Goal of the exercise → Look through the data below for the line with "- Community Discord: (Coming Soon)", and transcribe it exactly together with each line after it up to and including the line with "#### Introduction". Give nothing else.

[Dataset entries]
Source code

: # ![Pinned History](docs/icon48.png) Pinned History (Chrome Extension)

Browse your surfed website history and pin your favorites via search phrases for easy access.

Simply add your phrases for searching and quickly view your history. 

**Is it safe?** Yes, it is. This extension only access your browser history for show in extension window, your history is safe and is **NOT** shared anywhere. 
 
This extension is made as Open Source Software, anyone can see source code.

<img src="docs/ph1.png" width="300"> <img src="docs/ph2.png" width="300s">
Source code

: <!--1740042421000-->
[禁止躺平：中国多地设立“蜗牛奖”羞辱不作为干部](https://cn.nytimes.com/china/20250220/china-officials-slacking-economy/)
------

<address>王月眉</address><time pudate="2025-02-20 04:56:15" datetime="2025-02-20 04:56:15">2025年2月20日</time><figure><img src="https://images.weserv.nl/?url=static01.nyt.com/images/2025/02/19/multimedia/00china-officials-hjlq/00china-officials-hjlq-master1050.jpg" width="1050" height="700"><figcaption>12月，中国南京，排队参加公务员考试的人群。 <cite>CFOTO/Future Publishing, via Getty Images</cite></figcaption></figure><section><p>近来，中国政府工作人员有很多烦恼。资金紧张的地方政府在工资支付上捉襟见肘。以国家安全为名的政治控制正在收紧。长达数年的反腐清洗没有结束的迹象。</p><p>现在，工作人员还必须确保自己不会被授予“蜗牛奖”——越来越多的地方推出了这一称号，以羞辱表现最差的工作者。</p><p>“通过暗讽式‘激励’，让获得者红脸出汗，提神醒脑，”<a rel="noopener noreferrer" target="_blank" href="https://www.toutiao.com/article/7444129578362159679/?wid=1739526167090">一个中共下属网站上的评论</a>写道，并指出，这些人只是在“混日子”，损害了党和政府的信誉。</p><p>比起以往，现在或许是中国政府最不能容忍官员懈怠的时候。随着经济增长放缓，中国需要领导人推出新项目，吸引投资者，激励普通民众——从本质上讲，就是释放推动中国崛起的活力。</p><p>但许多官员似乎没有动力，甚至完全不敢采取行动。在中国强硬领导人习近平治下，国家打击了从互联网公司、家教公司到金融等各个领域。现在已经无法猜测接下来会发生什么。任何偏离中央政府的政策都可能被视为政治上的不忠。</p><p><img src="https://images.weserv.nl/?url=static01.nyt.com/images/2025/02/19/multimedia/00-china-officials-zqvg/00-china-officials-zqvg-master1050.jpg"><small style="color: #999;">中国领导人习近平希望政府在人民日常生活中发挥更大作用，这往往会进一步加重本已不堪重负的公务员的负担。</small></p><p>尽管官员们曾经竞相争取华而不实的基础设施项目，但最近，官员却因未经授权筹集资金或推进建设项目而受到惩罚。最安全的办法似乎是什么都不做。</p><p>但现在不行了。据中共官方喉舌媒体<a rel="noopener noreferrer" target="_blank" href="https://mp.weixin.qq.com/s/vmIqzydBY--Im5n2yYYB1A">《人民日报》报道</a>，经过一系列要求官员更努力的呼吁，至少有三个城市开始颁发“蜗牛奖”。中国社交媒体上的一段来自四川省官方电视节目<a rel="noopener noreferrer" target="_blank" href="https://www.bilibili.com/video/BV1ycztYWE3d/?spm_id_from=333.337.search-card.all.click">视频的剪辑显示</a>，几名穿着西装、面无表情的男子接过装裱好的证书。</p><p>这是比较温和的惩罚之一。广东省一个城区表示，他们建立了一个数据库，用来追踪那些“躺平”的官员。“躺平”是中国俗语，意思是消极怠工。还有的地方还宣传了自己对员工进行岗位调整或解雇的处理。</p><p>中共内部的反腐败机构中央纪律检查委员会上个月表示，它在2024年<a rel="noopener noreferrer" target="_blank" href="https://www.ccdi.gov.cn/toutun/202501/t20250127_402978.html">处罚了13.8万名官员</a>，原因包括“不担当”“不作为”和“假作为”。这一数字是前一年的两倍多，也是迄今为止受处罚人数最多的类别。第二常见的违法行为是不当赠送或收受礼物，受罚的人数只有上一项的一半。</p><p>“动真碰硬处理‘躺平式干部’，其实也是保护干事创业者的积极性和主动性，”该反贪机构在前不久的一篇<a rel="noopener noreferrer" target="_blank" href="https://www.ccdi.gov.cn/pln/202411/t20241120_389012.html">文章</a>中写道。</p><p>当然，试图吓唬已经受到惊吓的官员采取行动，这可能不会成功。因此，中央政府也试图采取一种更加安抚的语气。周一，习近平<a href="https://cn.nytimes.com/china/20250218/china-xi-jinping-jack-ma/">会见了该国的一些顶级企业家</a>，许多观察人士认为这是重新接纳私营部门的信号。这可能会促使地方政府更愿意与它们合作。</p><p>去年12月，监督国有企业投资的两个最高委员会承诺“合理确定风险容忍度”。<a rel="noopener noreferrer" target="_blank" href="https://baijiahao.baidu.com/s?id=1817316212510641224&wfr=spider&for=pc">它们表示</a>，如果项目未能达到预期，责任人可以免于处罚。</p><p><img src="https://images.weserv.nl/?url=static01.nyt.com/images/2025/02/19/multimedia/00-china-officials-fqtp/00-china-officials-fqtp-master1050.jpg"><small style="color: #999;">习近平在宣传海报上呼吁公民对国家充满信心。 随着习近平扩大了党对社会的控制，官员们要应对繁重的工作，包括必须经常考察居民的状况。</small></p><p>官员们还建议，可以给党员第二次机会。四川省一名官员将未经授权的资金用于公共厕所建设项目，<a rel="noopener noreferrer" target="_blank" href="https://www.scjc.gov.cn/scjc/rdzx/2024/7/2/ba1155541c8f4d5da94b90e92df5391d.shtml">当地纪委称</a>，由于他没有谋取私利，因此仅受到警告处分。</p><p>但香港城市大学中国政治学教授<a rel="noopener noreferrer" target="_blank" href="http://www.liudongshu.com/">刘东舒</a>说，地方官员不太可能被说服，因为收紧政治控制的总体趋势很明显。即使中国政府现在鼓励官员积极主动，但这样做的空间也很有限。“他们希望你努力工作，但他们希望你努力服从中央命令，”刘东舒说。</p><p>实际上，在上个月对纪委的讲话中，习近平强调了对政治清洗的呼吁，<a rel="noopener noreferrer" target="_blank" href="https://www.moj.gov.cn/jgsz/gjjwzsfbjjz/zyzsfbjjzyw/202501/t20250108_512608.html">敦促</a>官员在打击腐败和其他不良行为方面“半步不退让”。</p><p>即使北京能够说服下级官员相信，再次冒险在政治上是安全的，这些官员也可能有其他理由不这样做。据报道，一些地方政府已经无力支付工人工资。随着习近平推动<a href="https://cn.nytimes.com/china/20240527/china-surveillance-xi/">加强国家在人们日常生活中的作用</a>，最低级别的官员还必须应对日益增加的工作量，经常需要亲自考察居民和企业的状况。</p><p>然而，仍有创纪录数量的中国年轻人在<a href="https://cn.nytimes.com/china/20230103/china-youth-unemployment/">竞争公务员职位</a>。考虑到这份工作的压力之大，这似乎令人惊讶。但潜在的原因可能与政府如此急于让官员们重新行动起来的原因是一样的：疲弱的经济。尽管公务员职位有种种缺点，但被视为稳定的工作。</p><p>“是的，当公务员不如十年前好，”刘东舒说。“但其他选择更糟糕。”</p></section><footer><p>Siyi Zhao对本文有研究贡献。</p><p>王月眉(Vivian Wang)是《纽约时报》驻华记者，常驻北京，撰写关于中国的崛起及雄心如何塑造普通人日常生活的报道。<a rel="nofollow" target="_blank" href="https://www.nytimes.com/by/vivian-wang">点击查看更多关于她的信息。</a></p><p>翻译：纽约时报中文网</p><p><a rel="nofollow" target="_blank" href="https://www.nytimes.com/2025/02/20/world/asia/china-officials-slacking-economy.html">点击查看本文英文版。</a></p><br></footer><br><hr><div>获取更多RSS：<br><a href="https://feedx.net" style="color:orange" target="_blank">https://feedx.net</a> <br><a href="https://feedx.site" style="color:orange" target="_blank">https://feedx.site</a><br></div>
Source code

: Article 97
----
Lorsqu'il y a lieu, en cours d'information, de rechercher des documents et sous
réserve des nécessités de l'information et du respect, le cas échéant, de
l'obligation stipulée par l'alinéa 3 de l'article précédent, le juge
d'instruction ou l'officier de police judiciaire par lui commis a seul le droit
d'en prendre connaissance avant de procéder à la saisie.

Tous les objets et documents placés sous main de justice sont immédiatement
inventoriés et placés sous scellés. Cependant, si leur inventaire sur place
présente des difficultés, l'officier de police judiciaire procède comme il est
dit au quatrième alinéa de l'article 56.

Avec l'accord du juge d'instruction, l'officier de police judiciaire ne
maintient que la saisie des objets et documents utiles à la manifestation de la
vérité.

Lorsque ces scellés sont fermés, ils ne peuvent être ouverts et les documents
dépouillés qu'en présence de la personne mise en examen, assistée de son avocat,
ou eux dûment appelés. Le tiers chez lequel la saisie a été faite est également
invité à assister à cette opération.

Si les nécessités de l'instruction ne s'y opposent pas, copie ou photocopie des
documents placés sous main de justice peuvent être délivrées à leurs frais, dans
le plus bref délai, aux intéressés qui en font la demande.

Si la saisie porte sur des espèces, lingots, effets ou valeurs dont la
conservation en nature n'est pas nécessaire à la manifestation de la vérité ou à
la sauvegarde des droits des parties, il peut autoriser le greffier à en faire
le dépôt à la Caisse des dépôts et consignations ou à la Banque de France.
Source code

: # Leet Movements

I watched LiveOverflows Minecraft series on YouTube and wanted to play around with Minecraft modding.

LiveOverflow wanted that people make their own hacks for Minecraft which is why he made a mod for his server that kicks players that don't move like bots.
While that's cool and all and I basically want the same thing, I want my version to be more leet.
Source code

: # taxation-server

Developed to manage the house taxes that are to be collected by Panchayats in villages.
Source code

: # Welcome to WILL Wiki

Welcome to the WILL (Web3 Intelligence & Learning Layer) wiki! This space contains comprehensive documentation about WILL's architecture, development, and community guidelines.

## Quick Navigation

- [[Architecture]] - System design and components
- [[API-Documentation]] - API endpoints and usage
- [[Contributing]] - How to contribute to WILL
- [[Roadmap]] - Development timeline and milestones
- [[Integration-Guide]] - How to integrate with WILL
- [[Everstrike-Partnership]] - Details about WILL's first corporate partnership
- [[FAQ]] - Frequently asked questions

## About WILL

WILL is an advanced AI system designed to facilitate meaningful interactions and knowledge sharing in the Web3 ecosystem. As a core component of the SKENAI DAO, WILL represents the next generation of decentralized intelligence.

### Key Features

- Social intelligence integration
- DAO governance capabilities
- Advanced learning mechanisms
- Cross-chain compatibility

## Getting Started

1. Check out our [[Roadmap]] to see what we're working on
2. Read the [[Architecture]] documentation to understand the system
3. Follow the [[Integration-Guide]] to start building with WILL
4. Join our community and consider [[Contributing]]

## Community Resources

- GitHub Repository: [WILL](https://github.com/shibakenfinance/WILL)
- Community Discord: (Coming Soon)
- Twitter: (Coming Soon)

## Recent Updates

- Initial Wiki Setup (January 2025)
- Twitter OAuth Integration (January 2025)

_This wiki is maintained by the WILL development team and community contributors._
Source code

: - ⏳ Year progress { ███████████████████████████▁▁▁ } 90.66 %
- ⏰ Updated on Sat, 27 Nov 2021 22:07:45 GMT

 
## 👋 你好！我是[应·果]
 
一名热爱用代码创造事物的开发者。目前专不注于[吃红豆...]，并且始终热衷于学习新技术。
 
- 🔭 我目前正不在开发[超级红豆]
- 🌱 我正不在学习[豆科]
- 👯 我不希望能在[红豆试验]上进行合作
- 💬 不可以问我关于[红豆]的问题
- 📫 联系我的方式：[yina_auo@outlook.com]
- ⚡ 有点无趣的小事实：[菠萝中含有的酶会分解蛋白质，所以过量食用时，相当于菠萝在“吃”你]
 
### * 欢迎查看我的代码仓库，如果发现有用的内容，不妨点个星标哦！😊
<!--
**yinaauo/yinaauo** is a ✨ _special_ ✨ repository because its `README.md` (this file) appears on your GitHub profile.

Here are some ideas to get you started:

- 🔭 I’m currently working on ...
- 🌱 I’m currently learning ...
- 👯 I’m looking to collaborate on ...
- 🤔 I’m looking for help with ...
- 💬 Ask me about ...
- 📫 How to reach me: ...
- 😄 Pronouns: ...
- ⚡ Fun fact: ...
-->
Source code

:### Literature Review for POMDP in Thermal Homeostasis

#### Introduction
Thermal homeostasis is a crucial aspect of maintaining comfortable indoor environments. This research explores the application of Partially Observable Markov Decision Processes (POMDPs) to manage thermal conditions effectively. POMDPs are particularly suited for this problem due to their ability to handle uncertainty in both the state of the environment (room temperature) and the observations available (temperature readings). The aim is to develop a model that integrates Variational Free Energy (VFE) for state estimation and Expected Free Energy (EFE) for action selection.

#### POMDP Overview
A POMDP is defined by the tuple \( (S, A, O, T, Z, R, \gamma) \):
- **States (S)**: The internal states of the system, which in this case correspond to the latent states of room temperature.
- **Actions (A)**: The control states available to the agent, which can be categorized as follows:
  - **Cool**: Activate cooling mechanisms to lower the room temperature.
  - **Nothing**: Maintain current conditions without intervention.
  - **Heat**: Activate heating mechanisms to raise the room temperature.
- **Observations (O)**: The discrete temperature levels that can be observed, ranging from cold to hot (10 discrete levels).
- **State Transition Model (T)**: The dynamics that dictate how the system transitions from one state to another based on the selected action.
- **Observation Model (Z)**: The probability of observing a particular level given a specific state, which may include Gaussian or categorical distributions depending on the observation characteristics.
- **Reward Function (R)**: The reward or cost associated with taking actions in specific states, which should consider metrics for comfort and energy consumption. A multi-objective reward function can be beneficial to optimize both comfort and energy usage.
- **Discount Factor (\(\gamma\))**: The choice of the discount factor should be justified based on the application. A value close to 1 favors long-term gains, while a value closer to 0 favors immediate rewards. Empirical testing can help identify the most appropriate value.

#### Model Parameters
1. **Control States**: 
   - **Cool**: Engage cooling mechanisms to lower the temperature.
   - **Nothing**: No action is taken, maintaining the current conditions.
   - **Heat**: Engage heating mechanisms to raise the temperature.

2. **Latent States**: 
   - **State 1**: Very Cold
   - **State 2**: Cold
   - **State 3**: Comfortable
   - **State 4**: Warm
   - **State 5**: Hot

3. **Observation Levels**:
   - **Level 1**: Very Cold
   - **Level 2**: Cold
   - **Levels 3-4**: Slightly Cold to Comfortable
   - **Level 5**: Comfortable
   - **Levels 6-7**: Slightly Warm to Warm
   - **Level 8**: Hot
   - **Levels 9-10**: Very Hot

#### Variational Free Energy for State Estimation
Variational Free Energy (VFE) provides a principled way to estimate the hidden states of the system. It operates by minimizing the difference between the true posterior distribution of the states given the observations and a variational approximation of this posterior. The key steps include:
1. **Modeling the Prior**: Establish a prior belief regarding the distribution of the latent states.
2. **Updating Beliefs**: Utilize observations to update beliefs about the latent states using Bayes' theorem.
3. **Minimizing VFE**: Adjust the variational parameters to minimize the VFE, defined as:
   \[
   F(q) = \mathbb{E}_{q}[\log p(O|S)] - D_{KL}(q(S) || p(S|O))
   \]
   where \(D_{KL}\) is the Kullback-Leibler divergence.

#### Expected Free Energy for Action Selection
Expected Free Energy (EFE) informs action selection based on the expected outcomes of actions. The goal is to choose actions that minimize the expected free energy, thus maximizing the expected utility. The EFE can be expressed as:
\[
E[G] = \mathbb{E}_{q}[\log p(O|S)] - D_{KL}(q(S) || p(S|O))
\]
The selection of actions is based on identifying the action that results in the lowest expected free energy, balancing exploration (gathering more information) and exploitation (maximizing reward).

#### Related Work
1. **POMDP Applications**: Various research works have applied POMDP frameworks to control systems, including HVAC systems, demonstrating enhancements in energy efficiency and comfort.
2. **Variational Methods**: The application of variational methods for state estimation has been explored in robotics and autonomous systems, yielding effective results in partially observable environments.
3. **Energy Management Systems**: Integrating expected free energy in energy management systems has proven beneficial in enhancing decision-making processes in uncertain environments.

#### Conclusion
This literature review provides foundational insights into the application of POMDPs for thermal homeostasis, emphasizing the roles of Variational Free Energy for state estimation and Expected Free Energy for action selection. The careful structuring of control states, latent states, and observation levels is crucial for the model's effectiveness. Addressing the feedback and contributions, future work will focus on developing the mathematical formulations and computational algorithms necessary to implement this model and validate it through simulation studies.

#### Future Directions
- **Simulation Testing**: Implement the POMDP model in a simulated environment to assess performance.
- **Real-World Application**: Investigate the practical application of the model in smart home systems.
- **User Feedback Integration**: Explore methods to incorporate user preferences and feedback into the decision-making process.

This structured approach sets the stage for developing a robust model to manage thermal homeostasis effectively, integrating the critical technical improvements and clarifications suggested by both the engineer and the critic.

Expected answer →
- Community Discord: (Coming Soon)
- Twitter: (Coming Soon)

## Recent Updates

- Initial Wiki Setup (January 2025)
- Twitter OAuth Integration (January 2025)

_This wiki is maintained by the WILL development team and community contributors._
Source code

: - ⏳ Year progress { ███████████████████████████▁▁▁ } 90.66 %
- ⏰ Updated on Sat, 27 Nov 2021 22:07:45 GMT

 
## 👋 你好！我是[应·果]
 
一名热爱用代码创造事物的开发者。目前专不注于[吃红豆...]，并且始终热衷于学习新技术。
 
- 🔭 我目前正不在开发[超级红豆]
- 🌱 我正不在学习[豆科]
- 👯 我不希望能在[红豆试验]上进行合作
- 💬 不可以问我关于[红豆]的问题
- 📫 联系我的方式：[yina_auo@outlook.com]
- ⚡ 有点无趣的小事实：[菠萝中含有的酶会分解蛋白质，所以过量食用时，相当于菠萝在“吃”你]
 
### * 欢迎查看我的代码仓库，如果发现有用的内容，不妨点个星标哦！😊
<!--
**yinaauo/yinaauo** is a ✨ _special_ ✨ repository because its `README.md` (this file) appears on your GitHub profile.

Here are some ideas to get you started:

- 🔭 I’m currently working on ...
- 🌱 I’m currently learning ...
- 👯 I’m looking to collaborate on ...
- 🤔 I’m looking for help with ...
- 💬 Ask me about ...
- 📫 How to reach me: ...
- 😄 Pronouns: ...
- ⚡ Fun fact: ...
-->
Source code

:### Literature Review for POMDP in Thermal Homeostasis

#### Introduction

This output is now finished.